Story of the Eye is an short erotic anomalysm from the 1920s. I say erotic, but the emotions it stirred in me were disgust and disquiet. I read it in an hour, and when I put it down, I felt like my hands had been touching hospital waste.
It’s about an unnamed man and a not-unnamed woman (Simone), who engage in relations vaguely resembling sex. Much what they do is unnatural and illegal. Other characters include the mentally retarded Marcelle, a bullfighter, and a priest. People die in this story. Bataille juxtaposes these deaths with more fucking so that copulation and expiration seem like two sides of the selfsame coin. Some of what happens serves a symbolic purpose, although often it’s not clear what the purpose is.
Backstory helped me understand Story of the Eye. Bataille’s father was blind, and it seems his father’s huge, sightless eyes were a formative experience for the young man. Eyes (and eyelike objects, such as eggs and testicles) are everywhere in this story…even in its title. Bataille’s father also liked to piss himself, and thus Story of the Eye contains enough urine to hydrate Bear Grylls on a triple Ironman. Bataille also uses the book to get in some shots at social mores like mental institutions and organised religion. All the protagonist and his amorata want are sexual gratification. Priests and gaolers want to fix people.
I believe CS Lewis wrote something about how dangerous “fixers” are. If you just want to satisfy your lust you will reach a moment of consummation and then stop, but if you have a lofty and righteous goal then you’ll continue on forever until the world is a charnel house and a crematorium. In this way, Baitalle absolves his perverted main characters of their sins…or at least renders them venal.
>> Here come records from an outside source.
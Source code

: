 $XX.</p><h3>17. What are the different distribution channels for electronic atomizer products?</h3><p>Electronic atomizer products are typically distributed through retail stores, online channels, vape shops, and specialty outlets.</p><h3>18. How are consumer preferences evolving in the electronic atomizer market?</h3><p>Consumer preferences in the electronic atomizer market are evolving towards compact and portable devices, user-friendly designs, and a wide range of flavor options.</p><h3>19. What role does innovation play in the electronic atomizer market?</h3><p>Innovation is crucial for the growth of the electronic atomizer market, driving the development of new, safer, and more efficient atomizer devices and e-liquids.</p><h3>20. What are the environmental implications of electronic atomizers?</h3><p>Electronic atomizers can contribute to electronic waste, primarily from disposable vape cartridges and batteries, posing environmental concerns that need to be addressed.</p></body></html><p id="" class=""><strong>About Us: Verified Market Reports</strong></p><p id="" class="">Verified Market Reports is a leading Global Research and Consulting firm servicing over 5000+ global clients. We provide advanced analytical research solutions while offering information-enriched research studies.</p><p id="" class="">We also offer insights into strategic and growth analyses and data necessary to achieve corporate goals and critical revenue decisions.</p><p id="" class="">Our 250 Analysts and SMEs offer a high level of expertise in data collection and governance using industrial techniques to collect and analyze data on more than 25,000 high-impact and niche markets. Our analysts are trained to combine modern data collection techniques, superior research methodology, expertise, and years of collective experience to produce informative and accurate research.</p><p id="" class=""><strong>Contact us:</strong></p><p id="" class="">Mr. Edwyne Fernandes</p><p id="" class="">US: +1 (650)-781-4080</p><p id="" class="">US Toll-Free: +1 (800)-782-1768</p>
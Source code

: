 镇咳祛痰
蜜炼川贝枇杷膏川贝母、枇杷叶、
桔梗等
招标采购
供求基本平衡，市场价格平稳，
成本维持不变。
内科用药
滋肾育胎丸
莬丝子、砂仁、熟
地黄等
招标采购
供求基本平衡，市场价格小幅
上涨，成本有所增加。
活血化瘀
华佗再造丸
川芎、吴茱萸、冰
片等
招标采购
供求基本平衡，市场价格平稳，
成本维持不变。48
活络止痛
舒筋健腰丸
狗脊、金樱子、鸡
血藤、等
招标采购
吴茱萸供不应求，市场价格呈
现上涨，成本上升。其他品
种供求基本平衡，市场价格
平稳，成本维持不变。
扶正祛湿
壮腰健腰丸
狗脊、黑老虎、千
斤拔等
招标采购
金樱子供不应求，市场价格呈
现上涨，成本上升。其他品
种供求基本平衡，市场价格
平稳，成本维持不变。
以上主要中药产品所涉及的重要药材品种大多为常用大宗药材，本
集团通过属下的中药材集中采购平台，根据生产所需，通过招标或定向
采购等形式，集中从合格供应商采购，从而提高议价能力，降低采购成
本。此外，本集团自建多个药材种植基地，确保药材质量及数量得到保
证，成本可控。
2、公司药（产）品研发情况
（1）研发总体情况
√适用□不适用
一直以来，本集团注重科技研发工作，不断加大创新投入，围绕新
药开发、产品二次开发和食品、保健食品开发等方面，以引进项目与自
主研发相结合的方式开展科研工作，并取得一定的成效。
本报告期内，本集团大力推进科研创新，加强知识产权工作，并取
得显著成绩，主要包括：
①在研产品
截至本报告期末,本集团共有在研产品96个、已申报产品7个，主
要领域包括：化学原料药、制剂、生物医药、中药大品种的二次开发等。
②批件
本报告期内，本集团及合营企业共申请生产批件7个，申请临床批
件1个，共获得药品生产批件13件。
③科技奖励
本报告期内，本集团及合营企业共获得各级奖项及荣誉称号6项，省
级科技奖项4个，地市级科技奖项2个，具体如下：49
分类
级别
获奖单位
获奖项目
The book’s final pages see Simone strangling a Catholic priest as part of a goetic sex ritual, and we are clearly not meant to feel sympathy for the priest. It seemed like a parody of a archetypal Western ending. Batman punching out a bank robber, John Wayne delivering frontier justice from a .45, something like that. Good guys win, bad guys lose.
But when all is done and said, Story of the Eye doesn’t seem to be about anything. Bataille presents us with a series of gross and disturbing sequences, and they’re mostly (and deliberately) meaningless, either that or they are so clouded in metaphor that only Bataille understood them. Likewise, if you’re expecting a story that builds to a conclusion – any conclusion – then the joke’s on you, my friend. Story of the Eye was written to transgress boundaries, never mind what it finds when it crosses them.
Story of the Eye is rightly legendary. Reading it is an experience that can’t be forgotten. However, I feel it’s only a partial experience. Story of the Eye’s secrets could likely only be decoded in full by the author: a man who is fifty years dead.